The second and longest section of the volume considers a wide range of late antique literature. It is organized around the concept of a literary form. The concept includes genres, which are fluid and dynamic in late antiquity: An important characteristic of late antique literature is the way in which authors pushed against and beyond inherited generic conventions and develop new variations on traditional genres (including by combining them) or new genres altogether. But “form,” as we are using it, is a more elastic term than “genre.” By “form” we mean a body of texts linked, sometimes in a broad sense, by formal properties, subject matter, method, tone, or function (or some combination of these). The texts might lie within or across genres, or they might lie outside of the traditional, recognized generic matrix. The category “form” provides a balance of coherence and flexibility, and it enables the section to cover a very wide amount of material. A clear sense of the variety and vitality of late antique literature emerges from the chapters. Contributors analyze the sets of characteristics that define the different literary forms and the ways that the forms reveal a distinctive late antique culture of literary experimentation and growth.

The final section of the volume considers the reception of late antique literature. It is, of course, impossible to deal exhaustively with the subject. The chapters instead examine particular epochs, as well as major individuals, in the reception history of late antiquity. Contributors consider the transmission of late antique texts, the interpretation of them in the respective ages, and the resonance they enjoyed. The chapters show how the literature of the period now known as late antiquity was made and remade over the course of its long and varied history. There are many late antiquities that emerge during its reception; with the past as our guide, we can expect that there will be many more in generations to come.

We are now at a time of reengagement, which has brought much late antique literature back from the brink of scholarly extinction and has led to considerable reevaluation of late antique texts and literary culture. This volume is an attempt to further those developments. Our strong wish is that the book will help scholars and students to understand late antique literature on its own terms. This, in turn, will enable them not only to know better the world of late antiquity but also to appreciate more deeply ways in which literary creativity can be expressed.

REFERENCES

  1. Elsner, Jaś, and Hernández Lobato, Jesús. (2017). Introduction: Notes towards a poetics of late antique literature. In: The Poetics of Late Latin Literature (ed. Jaś Elsner and Jesús Hernández Lobato), 1–22. Oxford: Oxford University Press.
  2. Goldhill, Simon. (1999). Literary history without literature: Reading practices in the ancient world. SubStance 88: 57–89.
  3. Herzog, Reinhart. (1989).
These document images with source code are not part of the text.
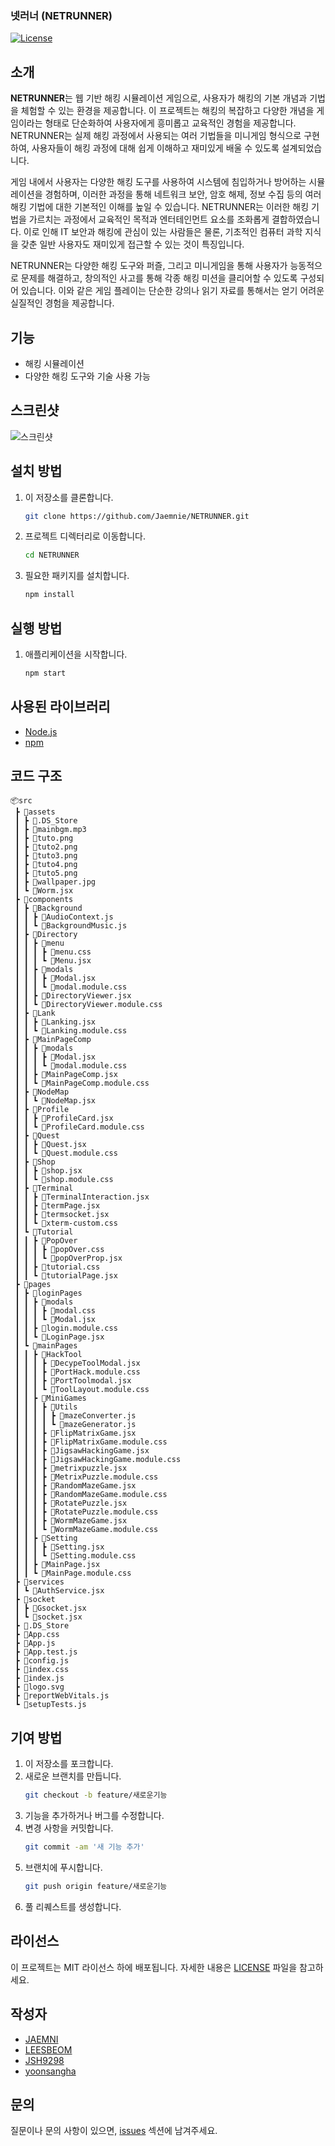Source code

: ### 넷러너 (NETRUNNER)

[![License](https://img.shields.io/badge/license-MIT-blue.svg)](LICENSE)

## 소개
**NETRUNNER**는 웹 기반 해킹 시뮬레이션 게임으로, 사용자가 해킹의 기본 개념과 기법을 체험할 수 있는 환경을 제공합니다. 이 프로젝트는 해킹의 복잡하고 다양한 개념을 게임이라는 형태로 단순화하여 사용자에게 흥미롭고 교육적인 경험을 제공합니다. NETRUNNER는 실제 해킹 과정에서 사용되는 여러 기법들을 미니게임 형식으로 구현하여, 사용자들이 해킹 과정에 대해 쉽게 이해하고 재미있게 배울 수 있도록 설계되었습니다.

게임 내에서 사용자는 다양한 해킹 도구를 사용하여 시스템에 침입하거나 방어하는 시뮬레이션을 경험하며, 이러한 과정을 통해 네트워크 보안, 암호 해제, 정보 수집 등의 여러 해킹 기법에 대한 기본적인 이해를 높일 수 있습니다. NETRUNNER는 이러한 해킹 기법을 가르치는 과정에서 교육적인 목적과 엔터테인먼트 요소를 조화롭게 결합하였습니다. 이로 인해 IT 보안과 해킹에 관심이 있는 사람들은 물론, 기초적인 컴퓨터 과학 지식을 갖춘 일반 사용자도 재미있게 접근할 수 있는 것이 특징입니다.

NETRUNNER는 다양한 해킹 도구와 퍼즐, 그리고 미니게임을 통해 사용자가 능동적으로 문제를 해결하고, 창의적인 사고를 통해 각종 해킹 미션을 클리어할 수 있도록 구성되어 있습니다. 이와 같은 게임 플레이는 단순한 강의나 읽기 자료를 통해서는 얻기 어려운 실질적인 경험을 제공합니다.

## 기능
- 해킹 시뮬레이션
- 다양한 해킹 도구와 기술 사용 가능

## 스크린샷
![스크린샷](https://i.imgur.com/tlv0pTY.png)

## 설치 방법
1. 이 저장소를 클론합니다.
    ```bash
    git clone https://github.com/Jaemnie/NETRUNNER.git
    ```
2. 프로젝트 디렉터리로 이동합니다.
    ```bash
    cd NETRUNNER
    ```
3. 필요한 패키지를 설치합니다.
    ```bash
    npm install
    ```

## 실행 방법
1. 애플리케이션을 시작합니다.
    ```bash
    npm start
    ```

## 사용된 라이브러리
- [Node.js](https://nodejs.org/)
- [npm](https://www.npmjs.com/)

## 코드 구조
```
📦src
 ┣ 📂assets
 ┃ ┣ 📜.DS_Store
 ┃ ┣ 📜mainbgm.mp3
 ┃ ┣ 📜tuto.png
 ┃ ┣ 📜tuto2.png
 ┃ ┣ 📜tuto3.png
 ┃ ┣ 📜tuto4.png
 ┃ ┣ 📜tuto5.png
 ┃ ┣ 📜wallpaper.jpg
 ┃ ┗ 📜Worm.jsx
 ┣ 📂components
 ┃ ┣ 📂Background
 ┃ ┃ ┣ 📜AudioContext.js
 ┃ ┃ ┗ 📜BackgroundMusic.js
 ┃ ┣ 📂Directory
 ┃ ┃ ┣ 📂menu
 ┃ ┃ ┃ ┣ 📜menu.css
 ┃ ┃ ┃ ┗ 📜Menu.jsx
 ┃ ┃ ┣ 📂modals
 ┃ ┃ ┃ ┣ 📜Modal.jsx
 ┃ ┃ ┃ ┗ 📜modal.module.css
 ┃ ┃ ┣ 📜DirectoryViewer.jsx
 ┃ ┃ ┗ 📜DirectoryViewer.module.css
 ┃ ┣ 📂Lank
 ┃ ┃ ┣ 📜Lanking.jsx
 ┃ ┃ ┗ 📜Lanking.module.css
 ┃ ┣ 📂MainPageComp
 ┃ ┃ ┣ 📂modals
 ┃ ┃ ┃ ┣ 📜Modal.jsx
 ┃ ┃ ┃ ┗ 📜modal.module.css
 ┃ ┃ ┣ 📜MainPageComp.jsx
 ┃ ┃ ┗ 📜MainPageComp.module.css
 ┃ ┣ 📂NodeMap
 ┃ ┃ ┗ 📜NodeMap.jsx
 ┃ ┣ 📂Profile
 ┃ ┃ ┣ 📜ProfileCard.jsx
 ┃ ┃ ┗ 📜ProfileCard.module.css
 ┃ ┣ 📂Quest
 ┃ ┃ ┣ 📜Quest.jsx
 ┃ ┃ ┗ 📜Quest.module.css
 ┃ ┣ 📂Shop
 ┃ ┃ ┣ 📜shop.jsx
 ┃ ┃ ┗ 📜shop.module.css
 ┃ ┣ 📂Terminal
 ┃ ┃ ┣ 📜TerminalInteraction.jsx
 ┃ ┃ ┣ 📜termPage.jsx
 ┃ ┃ ┣ 📜termsocket.jsx
 ┃ ┃ ┗ 📜xterm-custom.css
 ┃ ┗ 📂Tutorial
 ┃ ┃ ┣ 📂PopOver
 ┃ ┃ ┃ ┣ 📜popOver.css
 ┃ ┃ ┃ ┗ 📜popOverProp.jsx
 ┃ ┃ ┣ 📜tutorial.css
 ┃ ┃ ┗ 📜tutorialPage.jsx
 ┣ 📂pages
 ┃ ┣ 📂loginPages
 ┃ ┃ ┣ 📂modals
 ┃ ┃ ┃ ┣ 📜modal.css
 ┃ ┃ ┃ ┗ 📜Modal.jsx
 ┃ ┃ ┣ 📜login.module.css
 ┃ ┃ ┗ 📜LoginPage.jsx
 ┃ ┗ 📂mainPages
 ┃ ┃ ┣ 📂HackTool
 ┃ ┃ ┃ ┣ 📜DecypeToolModal.jsx
 ┃ ┃ ┃ ┣ 📜PortHack.module.css
 ┃ ┃ ┃ ┣ 📜PortToolmodal.jsx
 ┃ ┃ ┃ ┗ 📜ToolLayout.module.css
 ┃ ┃ ┣ 📂MiniGames
 ┃ ┃ ┃ ┣ 📂Utils
 ┃ ┃ ┃ ┃ ┣ 📜mazeConverter.js
 ┃ ┃ ┃ ┃ ┗ 📜mazeGenerator.js
 ┃ ┃ ┃ ┣ 📜FlipMatrixGame.jsx
 ┃ ┃ ┃ ┣ 📜FlipMatrixGame.module.css
 ┃ ┃ ┃ ┣ 📜JigsawHackingGame.jsx
 ┃ ┃ ┃ ┣ 📜JigsawHackingGame.module.css
 ┃ ┃ ┃ ┣ 📜metrixpuzzle.jsx
 ┃ ┃ ┃ ┣ 📜MetrixPuzzle.module.css
 ┃ ┃ ┃ ┣ 📜RandomMazeGame.jsx
 ┃ ┃ ┃ ┣ 📜RandomMazeGame.module.css
 ┃ ┃ ┃ ┣ 📜RotatePuzzle.jsx
 ┃ ┃ ┃ ┣ 📜RotatePuzzle.module.css
 ┃ ┃ ┃ ┣ 📜WormMazeGame.jsx
 ┃ ┃ ┃ ┗ 📜WormMazeGame.module.css
 ┃ ┃ ┣ 📂Setting
 ┃ ┃ ┃ ┣ 📜Setting.jsx
 ┃ ┃ ┃ ┗ 📜Setting.module.css
 ┃ ┃ ┣ 📜MainPage.jsx
 ┃ ┃ ┗ 📜MainPage.module.css
 ┣ 📂services
 ┃ ┗ 📜AuthService.jsx
 ┣ 📂socket
 ┃ ┣ 📜Gsocket.jsx
 ┃ ┗ 📜socket.jsx
 ┣ 📜.DS_Store
 ┣ 📜App.css
 ┣ 📜App.js
 ┣ 📜App.test.js
 ┣ 📜config.js
 ┣ 📜index.css
 ┣ 📜index.js
 ┣ 📜logo.svg
 ┣ 📜reportWebVitals.js
 ┗ 📜setupTests.js
```

## 기여 방법
1. 이 저장소를 포크합니다.
2. 새로운 브랜치를 만듭니다.
    ```bash
    git checkout -b feature/새로운기능
    ```
3. 기능을 추가하거나 버그를 수정합니다.
4. 변경 사항을 커밋합니다.
    ```bash
    git commit -am '새 기능 추가'
    ```
5. 브랜치에 푸시합니다.
    ```bash
    git push origin feature/새로운기능
    ```
6. 풀 리퀘스트를 생성합니다.

## 라이선스
이 프로젝트는 MIT 라이선스 하에 배포됩니다. 자세한 내용은 [LICENSE](LICENSE) 파일을 참고하세요.

## 작성자
- [JAEMNI](https://github.com/Jaemnie)
- [LEESBEOM](https://github.com/LEESBEOM)
- [JSH9298](https://github.com/jsh9298)
- [yoonsangha](https://github.com/yoonsangha)

## 문의
질문이나 문의 사항이 있으면, [issues](https://github.com/Jaemnie/NETRUNNER/issues) 섹션에 남겨주세요.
Einführung in die Lateinische literatur der spätantike. In: Restauration und Erneuerung: Die lateinische Literatur von 284 bis 374 n. Chr. (ed. Reinhart Herzog), 1–44. Handbuch der lateinischen Literatur der Antike, vol. 5. Munich: C.H. Beck.
  4. Humphries, Mark. (2017). Late antiquity and world history. Studies in Late Antiquity 1 (1): 8–37.
  5. Vessey, Mark. (2012). Literature, patristics, early Christian writing. In: The Oxford Handbook of Early Christian Studies (ed. Susan Ashbrook Harvey and David G. Hunter), 42–65. Oxford: Oxford University Press.
  6. Vessey, Mark. 2015. Literature, literary histories, Latin late antiquity: The state of the question. In: Spätantike Konzeptionen von Literatur (ed. Jan R. Stenger), 27–39. Heidelberg: Universitätsverlag Winter.